WHAT THE EXERCISE ASKS — Within the listing below, how many lines hold "Swaps"? Reply with that number and no other text.

SOURCE DATA —
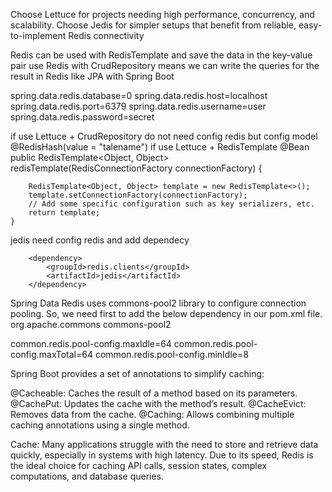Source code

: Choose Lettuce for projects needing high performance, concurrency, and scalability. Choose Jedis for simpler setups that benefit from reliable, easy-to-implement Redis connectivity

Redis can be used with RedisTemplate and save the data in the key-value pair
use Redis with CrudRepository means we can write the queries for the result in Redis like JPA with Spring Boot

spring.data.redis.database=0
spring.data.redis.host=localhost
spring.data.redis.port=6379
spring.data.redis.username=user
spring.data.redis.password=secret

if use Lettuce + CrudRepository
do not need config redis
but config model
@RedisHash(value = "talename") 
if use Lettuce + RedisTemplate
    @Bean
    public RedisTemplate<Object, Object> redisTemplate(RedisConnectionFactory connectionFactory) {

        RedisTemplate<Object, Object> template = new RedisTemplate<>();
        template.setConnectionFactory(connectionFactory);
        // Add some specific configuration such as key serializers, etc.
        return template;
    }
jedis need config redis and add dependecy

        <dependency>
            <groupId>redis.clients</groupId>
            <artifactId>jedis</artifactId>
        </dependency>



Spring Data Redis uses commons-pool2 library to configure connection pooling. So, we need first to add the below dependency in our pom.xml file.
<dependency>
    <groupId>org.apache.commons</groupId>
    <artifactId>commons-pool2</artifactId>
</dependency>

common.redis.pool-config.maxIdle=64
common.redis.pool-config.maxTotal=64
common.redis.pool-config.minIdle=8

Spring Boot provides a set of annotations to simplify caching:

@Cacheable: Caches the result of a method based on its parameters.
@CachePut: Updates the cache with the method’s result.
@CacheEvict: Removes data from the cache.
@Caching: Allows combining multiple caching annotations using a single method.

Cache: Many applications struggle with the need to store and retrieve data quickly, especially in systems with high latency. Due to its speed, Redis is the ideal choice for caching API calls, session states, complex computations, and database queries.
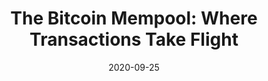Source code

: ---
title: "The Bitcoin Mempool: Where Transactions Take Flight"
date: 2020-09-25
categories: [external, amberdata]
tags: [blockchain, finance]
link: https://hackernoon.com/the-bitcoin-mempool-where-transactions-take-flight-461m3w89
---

--

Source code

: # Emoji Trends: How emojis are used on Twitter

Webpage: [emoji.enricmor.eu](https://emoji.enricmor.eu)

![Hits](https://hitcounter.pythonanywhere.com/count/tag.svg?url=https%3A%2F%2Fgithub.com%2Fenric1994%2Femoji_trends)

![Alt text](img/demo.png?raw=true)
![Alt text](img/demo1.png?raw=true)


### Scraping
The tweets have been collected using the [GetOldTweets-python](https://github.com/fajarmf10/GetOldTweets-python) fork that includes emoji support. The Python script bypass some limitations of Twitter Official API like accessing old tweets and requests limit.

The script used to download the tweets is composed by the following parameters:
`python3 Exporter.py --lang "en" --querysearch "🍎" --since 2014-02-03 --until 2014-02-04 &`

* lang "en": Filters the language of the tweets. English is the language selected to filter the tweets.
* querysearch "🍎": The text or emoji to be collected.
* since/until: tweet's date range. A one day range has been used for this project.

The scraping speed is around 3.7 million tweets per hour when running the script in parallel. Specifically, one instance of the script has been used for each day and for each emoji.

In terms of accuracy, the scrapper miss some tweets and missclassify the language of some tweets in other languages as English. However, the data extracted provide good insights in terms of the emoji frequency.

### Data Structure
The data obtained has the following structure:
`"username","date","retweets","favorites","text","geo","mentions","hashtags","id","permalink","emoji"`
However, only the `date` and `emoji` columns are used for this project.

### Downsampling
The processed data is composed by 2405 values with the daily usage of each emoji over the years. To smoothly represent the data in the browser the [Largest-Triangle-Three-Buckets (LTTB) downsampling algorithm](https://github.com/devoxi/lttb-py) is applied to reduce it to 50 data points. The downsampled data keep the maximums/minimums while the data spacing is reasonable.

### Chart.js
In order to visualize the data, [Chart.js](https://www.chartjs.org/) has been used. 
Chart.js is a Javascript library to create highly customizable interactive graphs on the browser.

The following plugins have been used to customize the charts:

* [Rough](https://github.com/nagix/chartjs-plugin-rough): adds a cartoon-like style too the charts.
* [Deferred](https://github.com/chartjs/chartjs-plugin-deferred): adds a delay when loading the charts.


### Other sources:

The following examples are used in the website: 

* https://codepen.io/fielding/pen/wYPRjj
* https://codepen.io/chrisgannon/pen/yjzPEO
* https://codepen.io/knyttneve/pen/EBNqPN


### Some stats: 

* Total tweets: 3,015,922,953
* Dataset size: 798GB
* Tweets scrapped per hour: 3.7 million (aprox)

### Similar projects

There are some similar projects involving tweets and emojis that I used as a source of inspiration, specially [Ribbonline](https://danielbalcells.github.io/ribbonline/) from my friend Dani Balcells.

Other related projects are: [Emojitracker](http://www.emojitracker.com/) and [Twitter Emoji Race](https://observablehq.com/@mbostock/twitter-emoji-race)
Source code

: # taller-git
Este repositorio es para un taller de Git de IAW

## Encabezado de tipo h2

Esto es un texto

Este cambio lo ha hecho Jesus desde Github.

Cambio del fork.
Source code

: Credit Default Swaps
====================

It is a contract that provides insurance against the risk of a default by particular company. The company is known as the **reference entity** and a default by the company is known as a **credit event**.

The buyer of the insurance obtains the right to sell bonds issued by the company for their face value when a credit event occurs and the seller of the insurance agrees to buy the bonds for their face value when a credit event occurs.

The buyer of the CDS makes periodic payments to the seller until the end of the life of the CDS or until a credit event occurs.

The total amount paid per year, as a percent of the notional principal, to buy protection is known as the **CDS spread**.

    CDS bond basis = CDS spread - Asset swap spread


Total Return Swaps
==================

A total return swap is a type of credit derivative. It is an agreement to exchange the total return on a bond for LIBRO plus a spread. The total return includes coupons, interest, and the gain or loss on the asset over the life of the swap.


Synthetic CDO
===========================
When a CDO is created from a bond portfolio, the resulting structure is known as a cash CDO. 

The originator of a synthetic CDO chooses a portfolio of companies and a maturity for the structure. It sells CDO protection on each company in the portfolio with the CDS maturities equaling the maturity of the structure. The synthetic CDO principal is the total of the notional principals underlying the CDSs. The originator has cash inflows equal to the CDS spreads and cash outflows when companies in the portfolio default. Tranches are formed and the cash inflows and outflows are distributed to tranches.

...

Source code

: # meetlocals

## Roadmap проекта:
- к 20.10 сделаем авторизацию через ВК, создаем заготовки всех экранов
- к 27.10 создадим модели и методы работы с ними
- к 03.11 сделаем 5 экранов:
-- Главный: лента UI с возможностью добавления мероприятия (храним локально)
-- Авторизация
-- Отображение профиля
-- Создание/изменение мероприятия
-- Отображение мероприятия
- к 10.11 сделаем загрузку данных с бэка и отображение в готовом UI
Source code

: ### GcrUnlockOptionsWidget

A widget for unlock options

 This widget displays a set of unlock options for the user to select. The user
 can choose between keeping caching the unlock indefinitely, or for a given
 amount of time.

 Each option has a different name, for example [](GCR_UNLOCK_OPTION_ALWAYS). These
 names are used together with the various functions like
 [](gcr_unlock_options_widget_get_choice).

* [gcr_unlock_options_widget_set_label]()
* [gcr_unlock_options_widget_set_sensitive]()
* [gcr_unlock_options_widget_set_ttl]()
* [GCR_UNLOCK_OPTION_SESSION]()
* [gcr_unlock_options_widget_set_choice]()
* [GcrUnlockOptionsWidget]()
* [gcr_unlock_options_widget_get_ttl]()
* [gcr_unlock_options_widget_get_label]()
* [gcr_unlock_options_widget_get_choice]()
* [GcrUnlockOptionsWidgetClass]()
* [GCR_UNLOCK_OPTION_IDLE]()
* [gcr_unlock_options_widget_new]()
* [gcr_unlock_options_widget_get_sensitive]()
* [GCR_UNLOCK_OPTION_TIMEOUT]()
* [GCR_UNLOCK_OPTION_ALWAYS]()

RESPONSE AREA — 2